== Required action ==
Below are records to be repeated exactly. Leave their pictures behind.

== Source material ==
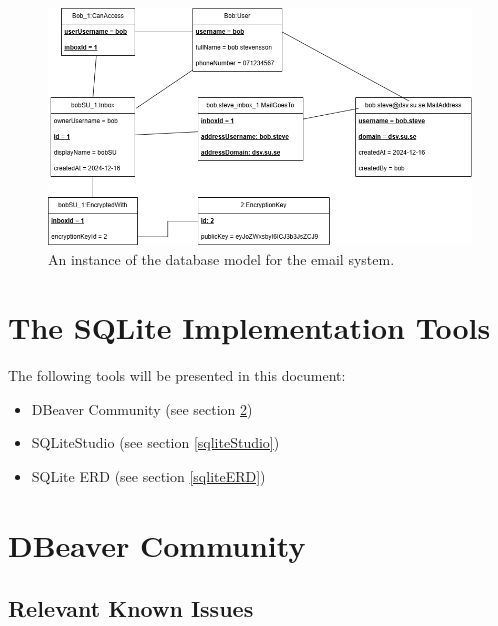 \documentclass[a4paper,10pt,oneside]{article}
\begin{document}
\begin{figure}[h]
    \centering
    \includegraphics[width=1\textwidth]{model/instance.png}
    \caption{An instance of the database model for the email system.}
    \label{fig:instanceDatabaseModel}
\end{figure}

\section{The SQLite Implementation Tools}
\label{sqliteImplementationTools}
The following tools will be presented in this document:
\begin{itemize}
    \item DBeaver Community (see section \ref{dbeaverCommunity})
    \item SQLiteStudio (see section \ref{sqliteStudio})
    \item SQLite ERD (see section \ref{sqliteERD})
\end{itemize}

\section{DBeaver Community}
\label{dbeaverCommunity}

\subsection{Relevant Known Issues}
\label{dbeaverKnownIssues}
\end{document}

== Answer for the task ==
 \documentclass[a4paper,10pt,oneside]{article}
\begin{document}
\begin{figure}[h]
    \centering
    \includegraphics[width=1\textwidth]{model/instance.png}
    \caption{An instance of the database model for the email system.}
    \label{fig:instanceDatabaseModel}
\end{figure}

\section{The SQLite Implementation Tools}
\label{sqliteImplementationTools}
The following tools will be presented in this document:
\begin{itemize}
    \item DBeaver Community (see section \ref{dbeaverCommunity})
    \item SQLiteStudio (see section \ref{sqliteStudio})
    \item SQLite ERD (see section \ref{sqliteERD})
\end{itemize}

\section{DBeaver Community}
\label{dbeaverCommunity}

\subsection{Relevant Known Issues}
\label{dbeaverKnownIssues}
\end{document}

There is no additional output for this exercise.